SASKATOON, Saskatchewan (Reuters) - The Bank of Canada will pay close attention to how the economy responds to both higher interest rates and a stronger Canadian dollar, and remains data-dependent as it looks ahead to further decisions on interest rates, a top official said on Monday.
Bank of Canada Deputy Governor Timothy Lane reiterated the bank’s previous message that growth is becoming more broadly based and self-sustaining, while emphasizing that policy remains appropriate following the bank’s two recent rate hikes.
“Each decision is a live decision .... We’re watching the numbers as they come along, we’re trying to understand how the economy is evolving and therefore what degree of monetary policy stimulus is still appropriate,” Lane said after a speech to the Saskatoon Regional Economic Development Authority.

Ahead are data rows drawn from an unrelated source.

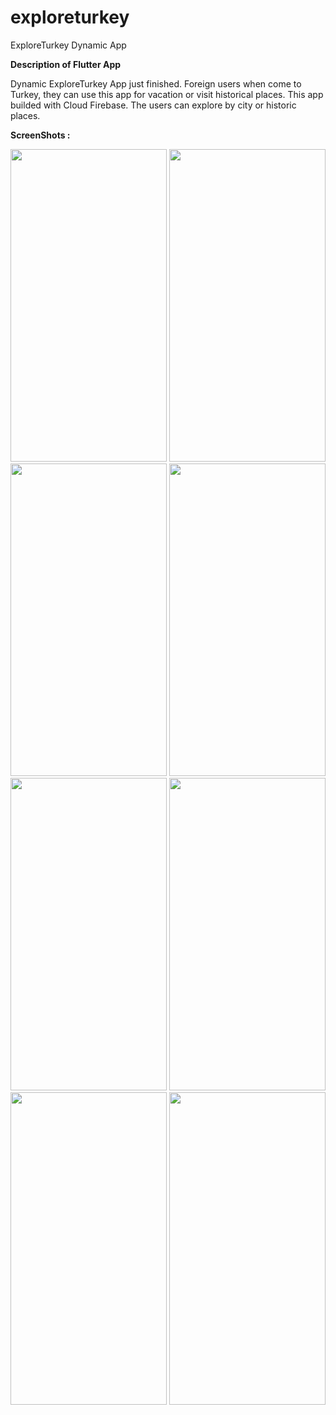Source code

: # exploreturkey

ExploreTurkey Dynamic App

<strong>Description of Flutter App</strong>

Dynamic ExploreTurkey App just finished. Foreign users when come to Turkey, they can use this app for vacation or visit historical places. This app builded with Cloud Firebase. The users can explore by city or historic places.

<strong>ScreenShots :</strong>

<div>
<img src='https://user-images.githubusercontent.com/57591410/223457563-f7da99ff-a73b-40c4-96b4-3b40190bbf98.png' width='250' height='500'>
<img src='https://user-images.githubusercontent.com/57591410/223457598-0fc65658-80ea-430a-a974-f938142a6e80.png' width='250' height='500'>
<img src='https://user-images.githubusercontent.com/57591410/223457617-d4d22f0c-99cc-44b1-b496-89757b7d5bf5.png' width='250' height='500'>
<img src='https://user-images.githubusercontent.com/57591410/223457626-5ea75db7-467f-49b7-8802-d096e53d2d4a.png' width='250' height='500'>
<img src='https://user-images.githubusercontent.com/57591410/223457631-1db81915-6f5d-4c48-b92b-a4669ca808b8.png' width='250' height='500'>
<img src='https://user-images.githubusercontent.com/57591410/223457636-9faa7ad4-dfb5-4fb1-941b-7816a00c0c20.png' width='250' height='500'>
<img src='https://user-images.githubusercontent.com/57591410/223457658-6901f50c-ac15-4671-88a1-6afbef63650d.png' width='250' height='500'>
<img src='https://user-images.githubusercontent.com/57591410/223457679-cb956ce0-e839-4e9f-9f70-e19eda04c522.png' width='250' height='500'>



</div>
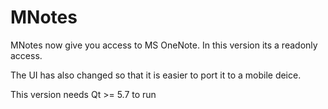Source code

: # MNotes

MNotes now give you access to MS OneNote.
In this version its a readonly access.


The UI has also changed so that it is easier to port it to a mobile deice.

This version needs Qt >= 5.7 to run

 
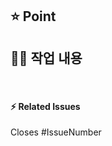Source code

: ## ⭐ Point <!-- 구현한 기능 혹은 목표에 대한 간략한 설명 -->

## 👨‍💻 작업 내용 <!-- 추가 설명이 필요한 경우 기입 -->



<br/>

#### ⚡ Related Issues <!-- 관련된 이슈 번호 기입 -->
Closes #IssueNumber
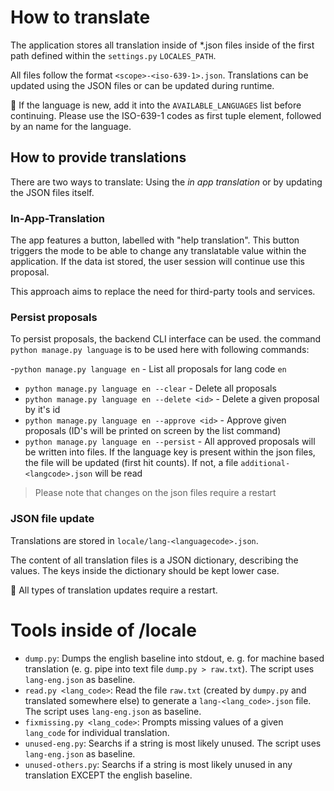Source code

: # How to translate

The application stores all translation inside of *.json files inside of the first path defined within the `settings.py`
`LOCALES_PATH`.

All files follow the format `<scope>-<iso-639-1>.json`. Translations can be updated using the JSON files or can be
updated during runtime.

🚨 If the language is new, add it into the `AVAILABLE_LANGUAGES` list before continuing. Please use the ISO-639-1 codes as first tuple element, followed by an name for the language.

## How to provide translations

There are two ways to translate: Using the _in app translation_ or by updating the JSON files itself.

### In-App-Translation

The app features a button, labelled with "help translation". This button triggers the mode to be able to change
any translatable value within the application. If the data ist stored, the user session will continue use this proposal.

This approach aims to replace the need for third-party tools and services.

### Persist proposals

To persist proposals, the backend CLI interface can be used. the command `python manage.py language` is to be used here with following commands:

-`python manage.py language en` - List all proposals for lang code `en`
- `python manage.py language en --clear` - Delete all proposals
- `python manage.py language en --delete <id>` - Delete a given proposal by it's id
- `python manage.py language en --approve <id>` - Approve given proposals (ID's will be printed on screen by the list command)
- `python manage.py language en --persist` - All approved proposals will be written into files. If the language key is present within the json files, the file will be updated (first hit counts). If not, a file `additional-<langcode>.json` will be read 

> Please note that changes on the json files require a restart

### JSON file update

Translations are stored in `locale/lang-<languagecode>.json`.

The content of all translation files is a JSON dictionary, describing the values. The keys inside the dictionary should be kept lower case.

🚨 All types of translation updates require a restart.

# Tools inside of /locale


- `dump.py`: Dumps the english baseline into stdout, e. g. for machine based translation (e. g. pipe into text file `dump.py > raw.txt`). The script uses `lang-eng.json` as baseline.
- `read.py <lang_code>`: Read the file `raw.txt` (created by `dumpy.py` and translated somewhere else) to generate a `lang-<lang_code>.json` file. The script uses `lang-eng.json` as baseline.
- `fixmissing.py <lang_code>`: Prompts missing values of a given `lang_code` for individual translation.
- `unused-eng.py`: Searchs if a string is most likely unused.  The script uses `lang-eng.json` as baseline.
- `unused-others.py`: Searchs if a string is most likely unused in any translation EXCEPT the english baseline.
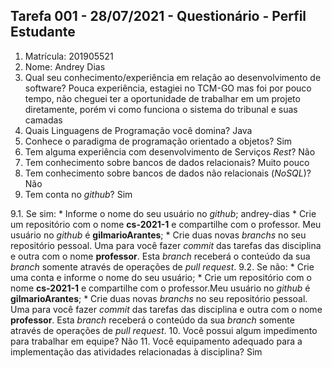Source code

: ## Tarefa 001 - 28/07/2021 - Questionário - Perfil Estudante

1. Matrícula: 201905521
2. Nome: Andrey Dias
3. Qual seu conhecimento/experiência em relação ao desenvolvimento de software? Pouca experiência, estagiei no TCM-GO mas foi por pouco tempo, não cheguei ter a oportunidade de trabalhar em um projeto diretamente, porém vi como funciona o sistema do tribunal e suas camadas
4. Quais Linguagens de Programação você domina? Java
5. Conhece o paradigma de programação orientado a objetos? Sim
6. Tem alguma experiência com desenvolvimento de Serviços _Rest_? Não
7. Tem conhecimento sobre bancos de dados relacionais? Muito pouco
8. Tem conhecimento sobre bancos de dados não relacionais (_NoSQL_)? Não
9. Tem conta no _github_? Sim

  9.1.  Se sim:
      * Informe o nome do seu usuário no _github_; andrey-dias
      * Crie um repositório com o nome **cs-2021-1** e compartilhe com o professor. Meu usuário no _github_ é **gilmarioArantes**;
      * Crie duas novas _branchs_ no seu repositório pessoal. Uma para você fazer _commit_ das tarefas das disciplina e outra com o nome **professor**. Esta _branch_ receberá o conteúdo da sua _branch_ somente através de operações de _pull request_.
      9.2.  Se não:
      *  Crie uma conta e informe o nome do seu usuário;
      *  Crie um repositório com o nome **cs-2021-1** e compartilhe com o professor.Meu usuário no _github_ é **gilmarioArantes**;
      * Crie duas novas _branchs_ no seu repositório pessoal. Uma para você fazer _commit_ das tarefas das disciplina e outra com o nome **professor**. Esta _branch_ receberá o conteúdo da sua _branch_ somente através de operações de _pull request_.
10. Você possui algum impedimento para trabalhar em equipe? Não
11. Você equipamento adequado para a implementação das atividades relacionadas à disciplina? Sim
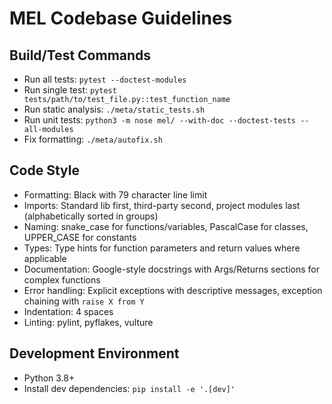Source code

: # MEL Codebase Guidelines

## Build/Test Commands
- Run all tests: `pytest --doctest-modules`
- Run single test: `pytest tests/path/to/test_file.py::test_function_name`
- Run static analysis: `./meta/static_tests.sh`
- Run unit tests: `python3 -m nose mel/ --with-doc --doctest-tests --all-modules`
- Fix formatting: `./meta/autofix.sh`

## Code Style
- Formatting: Black with 79 character line limit
- Imports: Standard lib first, third-party second, project modules last (alphabetically sorted in groups)
- Naming: snake_case for functions/variables, PascalCase for classes, UPPER_CASE for constants
- Types: Type hints for function parameters and return values where applicable
- Documentation: Google-style docstrings with Args/Returns sections for complex functions
- Error handling: Explicit exceptions with descriptive messages, exception chaining with `raise X from Y`
- Indentation: 4 spaces
- Linting: pylint, pyflakes, vulture

## Development Environment
- Python 3.8+
- Install dev dependencies: `pip install -e '.[dev]'`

Lane said the stronger Canadian dollar, which hit a two-year high against the greenback following the bank’s Sept. 6 rate hike, is something policymakers will watch closely given currency strength dampened exports in the past.
“Now as the Canadian dollar is strengthening, we’re certainly watching that closely and we’ll be taking that into account pretty strongly in making our decisions,” Lane said in response to a question from the audience.
The Canadian currency CAD= weakened following Lane's remarks, dipping to 1.2338 to the U.S. dollar, or 81.05 U.S. cents, its weakest point since the day of the rate hike, and market-watchers said extra volatility may be expected now at every Bank of Canada speech or policy meeting.
“There is clearly an agenda of some sort here and it may be to simply nudge market expectations away from an additional rate increase coming in October and more towards December,” Scotiabank currency strategists Shaun Osborne and Eric Theoret wrote in a research note after Lane’s appearance.
Lane also said that Canadian households are far more indebted now than they have been in the past when interest rates were closer to neutral, but said a stronger Canadian economy should help boost incomes to help consumer cope with debt costs.
He also said low rates helped drive Canada’s housing boom, but neither low rates nor double-digit home price appreciation will last.
Lane outlined what went into the bank’s unexpected decision to raise rates two meetings in a row, saying the resource economy was rebounding even as the rest of the economy was continuing to grow strongly.
“So that’s kind of what data dependent looks like,” he said.